■ Problem details
Among the lines of the records, please find those that contain the word "guía" and copy them.

------ Material provided ------

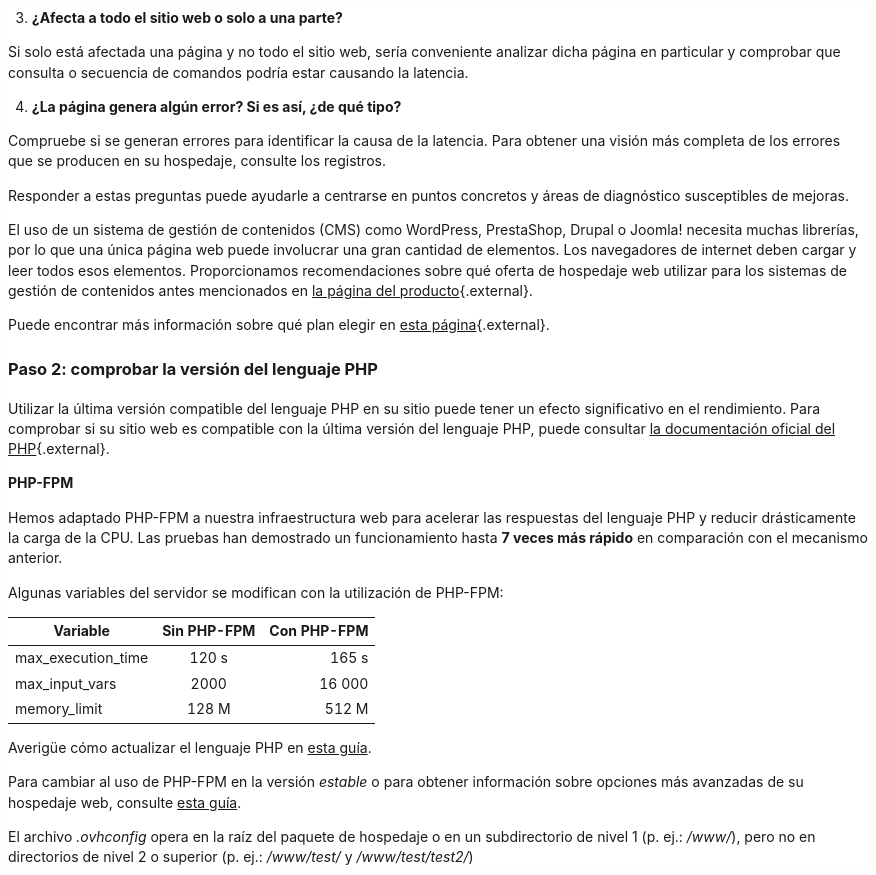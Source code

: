 3. **¿Afecta a todo el sitio web o solo a una parte?**

Si solo está afectada una página y no todo el sitio web, sería conveniente analizar dicha página en particular y comprobar que consulta o secuencia de comandos podría estar causando la latencia.

4. **¿La página genera algún error? Si es así, ¿de qué tipo?**

Compruebe si se generan errores para identificar la causa de la latencia. Para obtener una visión más completa de los errores que se producen en su hospedaje, consulte los registros.

Responder a estas preguntas puede ayudarle a centrarse en puntos concretos y áreas de diagnóstico susceptibles de mejoras.

El uso de un sistema de gestión de contenidos (CMS) como WordPress, PrestaShop, Drupal o Joomla! necesita muchas librerías, por lo que una única página web puede involucrar una gran cantidad de elementos.
Los navegadores de internet deben cargar y leer todos esos elementos.
Proporcionamos recomendaciones sobre qué oferta de hospedaje web utilizar para los sistemas de gestión de contenidos antes mencionados en [la página del producto](/links/web/hosting){.external}.

Puede encontrar más información sobre qué plan elegir en [esta página](/links/web/hosting-best-web){.external}.

### Paso 2: comprobar la versión del lenguaje PHP

Utilizar la última versión compatible del lenguaje PHP en su sitio puede tener un efecto significativo en el rendimiento.
Para comprobar si su sitio web es compatible con la última versión del lenguaje PHP, puede consultar [la documentación oficial del PHP](https://php.net/eol.php){.external}.

**PHP-FPM**

Hemos adaptado PHP-FPM a nuestra infraestructura web para acelerar las respuestas del lenguaje PHP y reducir drásticamente la carga de la CPU.
Las pruebas han demostrado un funcionamiento hasta **7 veces más rápido** en comparación con el mecanismo anterior.

Algunas variables del servidor se modifican con la utilización de PHP-FPM:

|Variable|Sin PHP-FPM|Con PHP-FPM|
| ------------- |:-------------:| -----:|
|max_execution_time|120 s|165 s|
|max_input_vars|2000|16 000|
|memory_limit|128 M|512 M|

Averigüe cómo actualizar el lenguaje PHP en [esta guía](/pages/web_cloud/web_hosting/configure_your_web_hosting).

Para cambiar al uso de PHP-FPM en la versión _estable_ o para obtener información sobre opciones más avanzadas de su hospedaje web, consulte [esta guía](/pages/web_cloud/web_hosting/configure_your_web_hosting).

El archivo _.ovhconfig_ opera en la raíz del paquete de hospedaje o en un subdirectorio de nivel 1 (p. ej.: _/www/_), pero no en directorios de nivel 2 o superior (p. ej.: _/www/test/_ y _/www/test/test2/_)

------

■ Written reply
Averigüe cómo actualizar el lenguaje PHP en [esta guía](/pages/web_cloud/web_hosting/configure_your_web_hosting).
Para cambiar al uso de PHP-FPM en la versión _estable_ o para obtener información sobre opciones más avanzadas de su hospedaje web, consulte [esta guía](/pages/web_cloud/web_hosting/configure_your_web_hosting).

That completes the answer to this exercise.